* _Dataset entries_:
------------------------------------------------------------------------

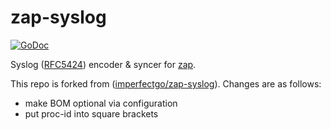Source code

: # zap-syslog

[![GoDoc](https://godoc.org/github.com/imperfectgo/zap-syslog?status.svg)](https://godoc.org/github.com/imperfectgo/zap-syslog)

Syslog ([RFC5424]) encoder & syncer for [zap](https://github.com/uber-go/zap).

This repo is forked from ([imperfectgo/zap-syslog]). Changes are as follows:

* make BOM optional via configuration
* put proc-id into square brackets

[RFC5424]: https://tools.ietf.org/html/rfc5424
[imperfectgo/zap-syslog]: https://godoc.org/github.com/imperfectgo/zap-syslog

------------------------------------------------------------------------

A word-for-word copy of the entries above is what is needed, without any images.

Source code

: # zap-syslog

[![GoDoc](https://godoc.org/github.com/imperfectgo/zap-syslog?status.svg)](https://godoc.org/github.com/imperfectgo/zap-syslog)

Syslog ([RFC5424]) encoder & syncer for [zap](https://github.com/uber-go/zap).

This repo is forked from ([imperfectgo/zap-syslog]). Changes are as follows:

* make BOM optional via configuration
* put proc-id into square brackets

[RFC5424]: https://tools.ietf.org/html/rfc5424
[imperfectgo/zap-syslog]: https://godoc.org/github.com/imperfectgo/zap-syslog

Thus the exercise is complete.